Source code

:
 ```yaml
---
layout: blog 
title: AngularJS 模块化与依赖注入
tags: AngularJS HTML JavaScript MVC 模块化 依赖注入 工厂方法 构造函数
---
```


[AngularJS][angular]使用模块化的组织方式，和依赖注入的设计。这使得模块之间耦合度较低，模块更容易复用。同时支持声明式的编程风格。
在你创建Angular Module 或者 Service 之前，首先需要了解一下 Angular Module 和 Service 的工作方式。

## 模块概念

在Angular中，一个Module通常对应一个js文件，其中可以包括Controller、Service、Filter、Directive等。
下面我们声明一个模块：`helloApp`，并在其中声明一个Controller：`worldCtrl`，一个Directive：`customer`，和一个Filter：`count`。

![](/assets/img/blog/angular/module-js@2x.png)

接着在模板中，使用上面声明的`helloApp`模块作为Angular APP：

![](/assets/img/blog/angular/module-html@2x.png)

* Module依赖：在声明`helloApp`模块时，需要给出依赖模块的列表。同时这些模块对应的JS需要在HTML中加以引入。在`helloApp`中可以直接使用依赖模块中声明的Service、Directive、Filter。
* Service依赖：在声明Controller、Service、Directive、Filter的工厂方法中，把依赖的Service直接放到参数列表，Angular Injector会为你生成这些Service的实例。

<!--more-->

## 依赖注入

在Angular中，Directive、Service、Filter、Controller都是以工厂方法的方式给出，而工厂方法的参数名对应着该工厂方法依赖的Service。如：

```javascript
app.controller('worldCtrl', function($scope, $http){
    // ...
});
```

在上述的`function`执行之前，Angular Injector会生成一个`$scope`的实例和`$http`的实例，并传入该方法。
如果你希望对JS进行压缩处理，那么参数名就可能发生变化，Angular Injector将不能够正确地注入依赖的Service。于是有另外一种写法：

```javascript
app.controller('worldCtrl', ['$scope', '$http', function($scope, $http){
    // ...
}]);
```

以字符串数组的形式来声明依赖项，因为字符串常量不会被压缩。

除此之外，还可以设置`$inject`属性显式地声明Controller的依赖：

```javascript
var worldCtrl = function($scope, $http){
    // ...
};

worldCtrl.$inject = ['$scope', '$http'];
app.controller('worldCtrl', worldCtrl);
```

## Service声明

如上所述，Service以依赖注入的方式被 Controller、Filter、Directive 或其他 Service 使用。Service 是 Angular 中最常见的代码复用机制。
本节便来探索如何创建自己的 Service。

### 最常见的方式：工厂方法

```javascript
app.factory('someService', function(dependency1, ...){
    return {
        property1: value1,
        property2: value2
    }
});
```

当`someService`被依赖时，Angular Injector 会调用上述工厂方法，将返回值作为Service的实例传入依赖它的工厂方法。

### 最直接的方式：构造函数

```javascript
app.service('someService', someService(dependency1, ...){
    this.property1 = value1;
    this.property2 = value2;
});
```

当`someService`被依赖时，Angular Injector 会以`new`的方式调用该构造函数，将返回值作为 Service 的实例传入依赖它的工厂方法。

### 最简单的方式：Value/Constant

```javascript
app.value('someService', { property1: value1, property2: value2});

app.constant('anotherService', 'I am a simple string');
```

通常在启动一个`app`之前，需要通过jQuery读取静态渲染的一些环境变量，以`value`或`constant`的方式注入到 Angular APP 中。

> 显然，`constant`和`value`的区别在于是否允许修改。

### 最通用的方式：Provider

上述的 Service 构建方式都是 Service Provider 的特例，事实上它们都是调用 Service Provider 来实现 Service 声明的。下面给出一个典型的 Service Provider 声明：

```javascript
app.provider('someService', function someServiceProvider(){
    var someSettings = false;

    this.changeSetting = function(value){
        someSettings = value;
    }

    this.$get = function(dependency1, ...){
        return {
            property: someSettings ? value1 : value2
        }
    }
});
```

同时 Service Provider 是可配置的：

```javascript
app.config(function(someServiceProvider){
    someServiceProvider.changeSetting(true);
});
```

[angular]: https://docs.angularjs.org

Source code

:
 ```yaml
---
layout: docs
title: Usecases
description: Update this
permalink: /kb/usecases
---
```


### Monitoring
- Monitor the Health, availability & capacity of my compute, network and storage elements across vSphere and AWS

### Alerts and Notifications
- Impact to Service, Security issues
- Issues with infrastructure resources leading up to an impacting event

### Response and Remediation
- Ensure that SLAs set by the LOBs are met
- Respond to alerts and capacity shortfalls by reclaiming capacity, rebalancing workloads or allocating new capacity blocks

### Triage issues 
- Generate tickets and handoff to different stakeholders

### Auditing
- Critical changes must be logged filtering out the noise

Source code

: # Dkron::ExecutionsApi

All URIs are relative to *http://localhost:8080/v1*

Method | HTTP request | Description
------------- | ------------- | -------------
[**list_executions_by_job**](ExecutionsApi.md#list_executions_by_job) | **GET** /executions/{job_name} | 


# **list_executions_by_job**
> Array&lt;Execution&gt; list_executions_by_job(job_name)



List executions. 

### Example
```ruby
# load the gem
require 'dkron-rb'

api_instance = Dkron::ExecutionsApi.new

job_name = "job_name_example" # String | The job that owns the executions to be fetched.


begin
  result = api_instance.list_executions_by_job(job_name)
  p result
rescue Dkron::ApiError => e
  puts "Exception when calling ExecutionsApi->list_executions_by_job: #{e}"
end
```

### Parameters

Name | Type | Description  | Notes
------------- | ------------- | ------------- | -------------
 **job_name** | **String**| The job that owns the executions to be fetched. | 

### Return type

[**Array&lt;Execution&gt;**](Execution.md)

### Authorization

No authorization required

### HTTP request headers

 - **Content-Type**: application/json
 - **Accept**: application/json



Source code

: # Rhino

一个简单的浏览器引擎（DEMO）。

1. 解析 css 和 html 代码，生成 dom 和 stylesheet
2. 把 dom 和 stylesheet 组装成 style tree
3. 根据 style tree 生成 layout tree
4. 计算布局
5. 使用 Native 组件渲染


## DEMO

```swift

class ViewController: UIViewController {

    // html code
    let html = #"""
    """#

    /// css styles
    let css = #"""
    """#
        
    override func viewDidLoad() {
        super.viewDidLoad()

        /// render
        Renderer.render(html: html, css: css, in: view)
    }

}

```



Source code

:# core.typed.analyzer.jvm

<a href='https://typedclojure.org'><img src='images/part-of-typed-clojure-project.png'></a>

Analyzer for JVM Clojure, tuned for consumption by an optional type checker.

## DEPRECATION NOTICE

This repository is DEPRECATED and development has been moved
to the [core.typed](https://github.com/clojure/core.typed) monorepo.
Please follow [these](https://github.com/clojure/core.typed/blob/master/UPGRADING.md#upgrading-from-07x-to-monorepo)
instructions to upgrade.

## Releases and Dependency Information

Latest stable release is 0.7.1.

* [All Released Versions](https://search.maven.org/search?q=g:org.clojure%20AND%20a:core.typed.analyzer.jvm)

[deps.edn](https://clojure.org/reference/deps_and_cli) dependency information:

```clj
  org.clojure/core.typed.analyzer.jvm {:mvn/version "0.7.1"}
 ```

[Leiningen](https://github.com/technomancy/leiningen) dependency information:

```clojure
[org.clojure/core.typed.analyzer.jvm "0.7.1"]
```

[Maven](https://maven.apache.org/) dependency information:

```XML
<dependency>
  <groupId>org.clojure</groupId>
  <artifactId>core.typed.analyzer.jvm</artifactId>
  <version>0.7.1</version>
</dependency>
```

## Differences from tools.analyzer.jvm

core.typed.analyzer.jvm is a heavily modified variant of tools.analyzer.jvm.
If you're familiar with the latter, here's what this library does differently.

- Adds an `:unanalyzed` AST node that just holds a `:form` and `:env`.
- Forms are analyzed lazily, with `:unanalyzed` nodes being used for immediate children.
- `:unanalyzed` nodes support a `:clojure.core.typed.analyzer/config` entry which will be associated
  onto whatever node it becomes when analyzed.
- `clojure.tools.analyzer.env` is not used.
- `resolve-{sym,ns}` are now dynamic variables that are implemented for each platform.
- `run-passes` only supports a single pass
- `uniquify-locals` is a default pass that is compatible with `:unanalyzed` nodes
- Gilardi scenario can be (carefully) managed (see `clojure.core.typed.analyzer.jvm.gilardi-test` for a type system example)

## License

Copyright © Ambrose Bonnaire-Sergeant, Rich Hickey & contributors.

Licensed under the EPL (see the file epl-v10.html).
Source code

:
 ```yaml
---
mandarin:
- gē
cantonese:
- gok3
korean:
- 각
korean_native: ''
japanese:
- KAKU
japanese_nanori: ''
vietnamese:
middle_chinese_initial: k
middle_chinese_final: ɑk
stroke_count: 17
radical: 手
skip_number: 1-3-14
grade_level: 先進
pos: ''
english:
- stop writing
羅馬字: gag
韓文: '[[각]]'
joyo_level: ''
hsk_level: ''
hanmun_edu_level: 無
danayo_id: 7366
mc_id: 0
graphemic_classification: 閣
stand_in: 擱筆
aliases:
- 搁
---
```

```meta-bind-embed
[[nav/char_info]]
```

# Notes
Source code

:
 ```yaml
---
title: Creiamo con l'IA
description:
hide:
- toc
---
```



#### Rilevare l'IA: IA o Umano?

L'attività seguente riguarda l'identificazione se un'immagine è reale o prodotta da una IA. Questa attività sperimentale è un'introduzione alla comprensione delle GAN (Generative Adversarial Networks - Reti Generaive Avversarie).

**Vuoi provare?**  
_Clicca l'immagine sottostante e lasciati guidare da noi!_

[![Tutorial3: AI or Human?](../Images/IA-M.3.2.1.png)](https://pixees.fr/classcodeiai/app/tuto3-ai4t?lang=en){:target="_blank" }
--------------------------------
The task - Copy only the lines in the listing that contain "title".

Finished task -
title: AngularJS 模块化与依赖注入
title: Usecases
title: Creiamo con l'IA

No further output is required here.